• **DATA TO EXAMINE**
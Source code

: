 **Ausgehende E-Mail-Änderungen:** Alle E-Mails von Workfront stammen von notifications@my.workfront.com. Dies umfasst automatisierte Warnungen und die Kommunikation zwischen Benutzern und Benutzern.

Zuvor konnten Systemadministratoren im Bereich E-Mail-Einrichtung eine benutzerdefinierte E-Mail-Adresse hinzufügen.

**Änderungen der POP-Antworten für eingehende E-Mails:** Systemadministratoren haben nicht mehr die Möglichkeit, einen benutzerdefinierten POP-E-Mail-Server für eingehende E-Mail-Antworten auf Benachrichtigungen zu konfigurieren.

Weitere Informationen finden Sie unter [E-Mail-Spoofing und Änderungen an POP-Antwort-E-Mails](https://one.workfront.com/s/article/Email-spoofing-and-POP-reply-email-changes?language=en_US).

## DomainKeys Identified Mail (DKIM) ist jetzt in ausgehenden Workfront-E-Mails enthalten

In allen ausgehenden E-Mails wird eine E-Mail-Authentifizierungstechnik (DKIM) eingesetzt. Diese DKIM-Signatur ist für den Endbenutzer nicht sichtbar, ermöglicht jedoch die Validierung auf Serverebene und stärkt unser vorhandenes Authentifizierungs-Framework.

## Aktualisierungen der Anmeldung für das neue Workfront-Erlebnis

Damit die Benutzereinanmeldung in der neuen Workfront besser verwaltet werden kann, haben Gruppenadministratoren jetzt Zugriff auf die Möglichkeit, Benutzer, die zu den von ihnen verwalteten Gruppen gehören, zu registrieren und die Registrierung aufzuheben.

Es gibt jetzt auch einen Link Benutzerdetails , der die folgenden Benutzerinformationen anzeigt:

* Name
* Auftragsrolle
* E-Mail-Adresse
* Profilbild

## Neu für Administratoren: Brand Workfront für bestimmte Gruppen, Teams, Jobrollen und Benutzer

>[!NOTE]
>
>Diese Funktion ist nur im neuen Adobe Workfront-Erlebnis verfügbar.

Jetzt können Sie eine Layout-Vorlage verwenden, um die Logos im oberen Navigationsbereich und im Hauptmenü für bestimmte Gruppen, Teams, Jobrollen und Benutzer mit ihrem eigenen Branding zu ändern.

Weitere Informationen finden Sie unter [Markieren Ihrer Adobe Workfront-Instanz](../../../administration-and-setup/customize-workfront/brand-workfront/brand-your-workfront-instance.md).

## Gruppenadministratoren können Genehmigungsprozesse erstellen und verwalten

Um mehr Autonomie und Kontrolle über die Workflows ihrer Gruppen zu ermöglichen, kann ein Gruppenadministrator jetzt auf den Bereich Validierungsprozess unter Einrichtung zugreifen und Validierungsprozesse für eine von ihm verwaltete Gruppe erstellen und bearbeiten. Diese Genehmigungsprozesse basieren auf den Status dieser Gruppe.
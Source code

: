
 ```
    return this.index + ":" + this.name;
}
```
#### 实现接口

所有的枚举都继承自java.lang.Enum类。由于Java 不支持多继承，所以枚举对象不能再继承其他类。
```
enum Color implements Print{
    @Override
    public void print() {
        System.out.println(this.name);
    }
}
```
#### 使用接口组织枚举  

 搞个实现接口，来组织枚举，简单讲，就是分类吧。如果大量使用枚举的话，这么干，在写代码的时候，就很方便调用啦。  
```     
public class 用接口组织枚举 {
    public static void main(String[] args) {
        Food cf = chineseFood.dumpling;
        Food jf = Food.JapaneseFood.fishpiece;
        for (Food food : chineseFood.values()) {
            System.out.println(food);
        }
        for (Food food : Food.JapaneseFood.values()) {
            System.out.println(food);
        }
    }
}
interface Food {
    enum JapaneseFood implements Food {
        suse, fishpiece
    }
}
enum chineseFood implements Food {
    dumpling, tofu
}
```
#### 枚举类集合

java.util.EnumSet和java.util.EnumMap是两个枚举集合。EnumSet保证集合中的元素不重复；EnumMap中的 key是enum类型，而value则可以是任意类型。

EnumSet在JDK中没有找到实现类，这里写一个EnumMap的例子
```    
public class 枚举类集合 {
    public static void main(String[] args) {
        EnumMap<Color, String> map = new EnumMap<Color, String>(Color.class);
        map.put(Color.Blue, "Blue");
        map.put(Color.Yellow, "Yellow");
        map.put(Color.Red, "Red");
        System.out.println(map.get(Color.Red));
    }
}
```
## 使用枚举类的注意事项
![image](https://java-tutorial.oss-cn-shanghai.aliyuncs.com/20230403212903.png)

* * *

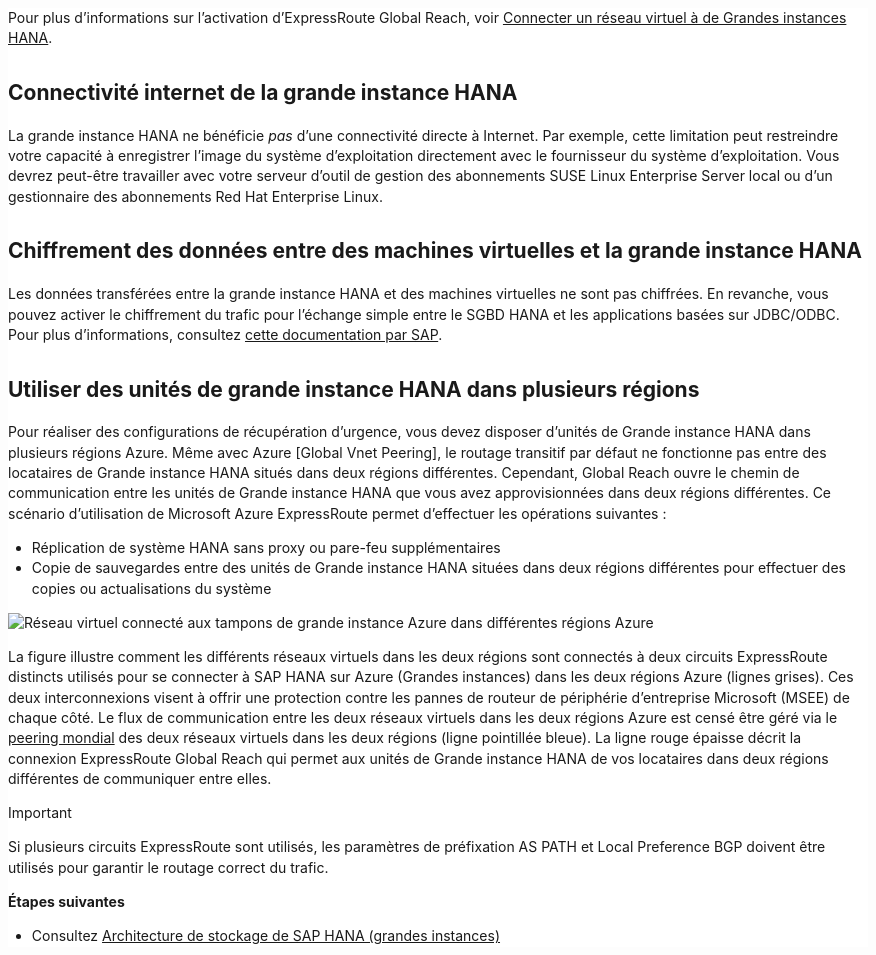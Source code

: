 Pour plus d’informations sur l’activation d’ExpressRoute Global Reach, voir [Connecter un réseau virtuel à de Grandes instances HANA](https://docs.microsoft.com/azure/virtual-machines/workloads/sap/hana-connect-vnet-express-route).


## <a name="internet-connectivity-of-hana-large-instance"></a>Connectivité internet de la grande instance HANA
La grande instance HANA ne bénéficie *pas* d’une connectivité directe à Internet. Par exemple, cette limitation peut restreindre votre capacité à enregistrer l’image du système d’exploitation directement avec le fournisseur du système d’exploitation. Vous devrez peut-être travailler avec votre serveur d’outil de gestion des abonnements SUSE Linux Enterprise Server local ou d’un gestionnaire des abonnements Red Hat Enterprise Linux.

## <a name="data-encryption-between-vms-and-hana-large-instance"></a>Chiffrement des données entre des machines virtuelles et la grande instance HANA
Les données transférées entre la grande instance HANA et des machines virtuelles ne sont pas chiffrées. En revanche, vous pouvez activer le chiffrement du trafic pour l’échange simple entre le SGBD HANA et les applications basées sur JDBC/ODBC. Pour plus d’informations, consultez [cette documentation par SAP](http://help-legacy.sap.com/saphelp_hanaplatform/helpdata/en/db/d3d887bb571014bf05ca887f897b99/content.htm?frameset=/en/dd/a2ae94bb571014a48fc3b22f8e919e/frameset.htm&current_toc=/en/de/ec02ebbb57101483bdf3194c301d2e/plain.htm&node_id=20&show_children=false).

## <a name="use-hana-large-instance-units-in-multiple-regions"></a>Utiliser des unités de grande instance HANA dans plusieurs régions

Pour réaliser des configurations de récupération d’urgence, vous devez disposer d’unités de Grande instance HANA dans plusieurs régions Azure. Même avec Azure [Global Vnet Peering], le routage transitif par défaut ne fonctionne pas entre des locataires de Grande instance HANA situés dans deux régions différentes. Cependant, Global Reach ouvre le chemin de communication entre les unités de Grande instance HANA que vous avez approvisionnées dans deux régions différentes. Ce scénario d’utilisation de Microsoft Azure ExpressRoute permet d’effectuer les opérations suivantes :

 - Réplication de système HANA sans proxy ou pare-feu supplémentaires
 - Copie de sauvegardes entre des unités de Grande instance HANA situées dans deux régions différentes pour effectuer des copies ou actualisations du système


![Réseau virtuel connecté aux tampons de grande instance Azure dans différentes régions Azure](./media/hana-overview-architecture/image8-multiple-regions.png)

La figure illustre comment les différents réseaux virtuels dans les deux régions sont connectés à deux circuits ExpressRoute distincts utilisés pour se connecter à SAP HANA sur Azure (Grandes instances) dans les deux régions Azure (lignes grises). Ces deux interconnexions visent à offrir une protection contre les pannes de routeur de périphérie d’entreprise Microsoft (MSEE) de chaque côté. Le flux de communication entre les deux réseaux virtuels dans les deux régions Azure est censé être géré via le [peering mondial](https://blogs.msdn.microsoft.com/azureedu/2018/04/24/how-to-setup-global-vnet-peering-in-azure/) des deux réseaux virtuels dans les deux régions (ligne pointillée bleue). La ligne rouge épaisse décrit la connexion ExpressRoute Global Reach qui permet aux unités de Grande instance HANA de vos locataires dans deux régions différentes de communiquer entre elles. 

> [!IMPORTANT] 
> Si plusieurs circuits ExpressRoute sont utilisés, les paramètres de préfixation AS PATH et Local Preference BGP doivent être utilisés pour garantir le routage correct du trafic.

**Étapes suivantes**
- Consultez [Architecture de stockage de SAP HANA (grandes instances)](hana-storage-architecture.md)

• **WHAT THE EXERCISE ASKS**
Reproduce only the lines above spanning from the line containing "correct du trafic." through the line containing "- Consultez [Architecture", word for word.

• **FINISHED EXERCISE**
> Si plusieurs circuits ExpressRoute sont utilisés, les paramètres de préfixation AS PATH et Local Preference BGP doivent être utilisés pour garantir le routage correct du trafic.

**Étapes suivantes**
- Consultez [Architecture de stockage de SAP HANA (grandes instances)](hana-storage-architecture.md)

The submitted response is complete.